Description of the task: Locate each line below that includes "navigate" and reproduce it.
::: Records for the task
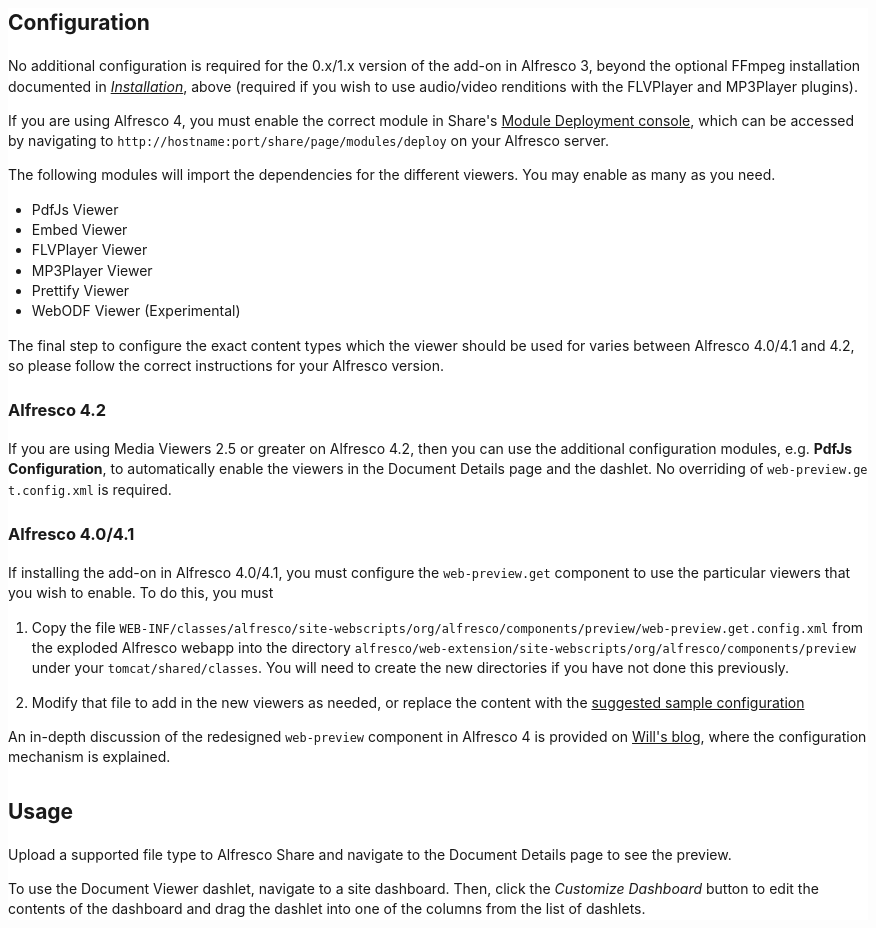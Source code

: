 Configuration
-------------

No additional configuration is required for the 0.x/1.x version of the add-on in Alfresco 3, beyond the optional FFmpeg installation documented in _[Installation](#installation)_, above (required if you wish to use audio/video renditions with the FLVPlayer and MP3Player plugins).

If you are using Alfresco 4, you must enable the correct module in Share's [Module Deployment console](http://code.google.com/p/share-extras/wiki/ModuleDeployment), which can be accessed by navigating to `http://hostname:port/share/page/modules/deploy` on your Alfresco server.

The following modules will import the dependencies for the different viewers. You may enable as many as you need.

 * PdfJs Viewer
 * Embed Viewer
 * FLVPlayer Viewer
 * MP3Player Viewer
 * Prettify Viewer
 * WebODF Viewer (Experimental)

The final step to configure the exact content types which the viewer should be used for varies between Alfresco 4.0/4.1 and 4.2, so please follow the correct instructions for your Alfresco version.

### Alfresco 4.2

If you are using Media Viewers 2.5 or greater on Alfresco 4.2, then you can use the additional configuration modules, e.g. **PdfJs Configuration**, to automatically enable the viewers in the Document Details page and the dashlet. No overriding of `web-preview.get.config.xml` is required.

### Alfresco 4.0/4.1

If installing the add-on in Alfresco 4.0/4.1, you must configure the `web-preview.get` component to use the particular viewers that you wish to enable. To do this, you must 

1. Copy the file `WEB-INF/classes/alfresco/site-webscripts/org/alfresco/components/preview/web-preview.get.config.xml` from the exploded Alfresco webapp into the directory `alfresco/web-extension/site-webscripts/org/alfresco/components/preview` under your `tomcat/shared/classes`. You will need to create the new directories if you have not done this previously.

2. Modify that file to add in the new viewers as needed, or replace the content with the [suggested sample configuration](https://gist.github.com/wabson/5057107)

An in-depth discussion of the redesigned `web-preview` component in Alfresco 4 is provided on 
[Will's blog](http://blogs.alfresco.com/wp/wabson/2012/04/11/share-document-previews-in-alfresco-4/),
where the configuration mechanism is explained. 

Usage
-----

Upload a supported file type to Alfresco Share and navigate to the Document Details page to see the preview.

To use the Document Viewer dashlet, navigate to a site dashboard. Then, click the _Customize Dashboard_ button to edit the contents of the dashboard and drag the dashlet into one of the columns from the list of dashlets.
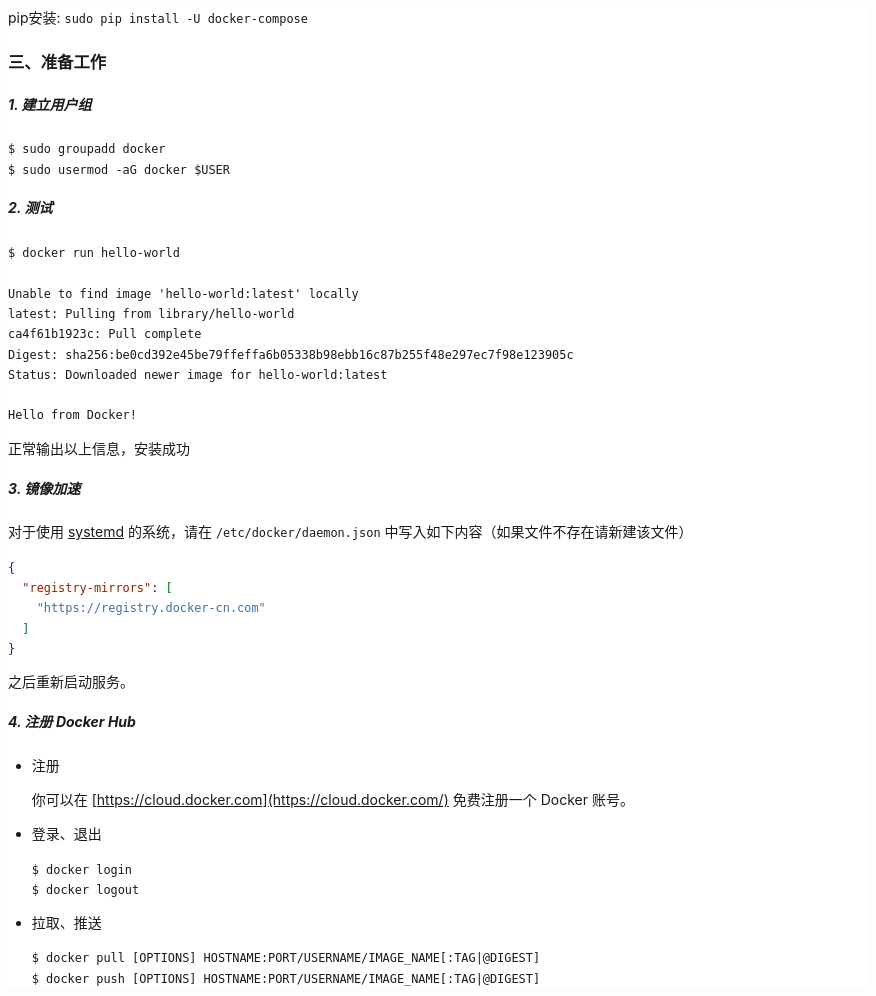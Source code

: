   pip安装:  `sudo pip install -U docker-compose` 
### 三、准备工作

##### 1. 建立用户组

```shell
$ sudo groupadd docker
$ sudo usermod -aG docker $USER
```

##### 2. 测试

```shell
$ docker run hello-world

Unable to find image 'hello-world:latest' locally
latest: Pulling from library/hello-world
ca4f61b1923c: Pull complete
Digest: sha256:be0cd392e45be79ffeffa6b05338b98ebb16c87b255f48e297ec7f98e123905c
Status: Downloaded newer image for hello-world:latest

Hello from Docker!
```

正常输出以上信息，安装成功

##### 3. 镜像加速

对于使用 [systemd](https://www.freedesktop.org/wiki/Software/systemd/) 的系统，请在 `/etc/docker/daemon.json` 中写入如下内容（如果文件不存在请新建该文件）

```json
{
  "registry-mirrors": [
    "https://registry.docker-cn.com"
  ]
}
```

之后重新启动服务。

##### 4. 注册 Docker Hub

+ 注册

  你可以在 [https://cloud.docker.com](https://cloud.docker.com/) 免费注册一个 Docker 账号。

+ 登录、退出

  ```shell
  $ docker login
  $ docker logout
  ```

+ 拉取、推送

  ```shell
  $ docker pull [OPTIONS] HOSTNAME:PORT/USERNAME/IMAGE_NAME[:TAG|@DIGEST]
  $ docker push [OPTIONS] HOSTNAME:PORT/USERNAME/IMAGE_NAME[:TAG|@DIGEST]
  ```
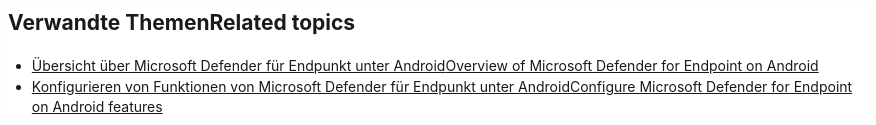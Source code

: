 ## <a name="related-topics"></a><span data-ttu-id="a5534-252">Verwandte Themen</span><span class="sxs-lookup"><span data-stu-id="a5534-252">Related topics</span></span>

- [<span data-ttu-id="a5534-253">Übersicht über Microsoft Defender für Endpunkt unter Android</span><span class="sxs-lookup"><span data-stu-id="a5534-253">Overview of Microsoft Defender for Endpoint on Android</span></span>](microsoft-defender-endpoint-android.md)
- [<span data-ttu-id="a5534-254">Konfigurieren von Funktionen von Microsoft Defender für Endpunkt unter Android</span><span class="sxs-lookup"><span data-stu-id="a5534-254">Configure Microsoft Defender for Endpoint on Android features</span></span>](android-configure.md)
::::::
Exercise output:
Upload a supported file type to Alfresco Share and navigate to the Document Details page to see the preview.
To use the Document Viewer dashlet, navigate to a site dashboard. Then, click the _Customize Dashboard_ button to edit the contents of the dashboard and drag the dashlet into one of the columns from the list of dashlets.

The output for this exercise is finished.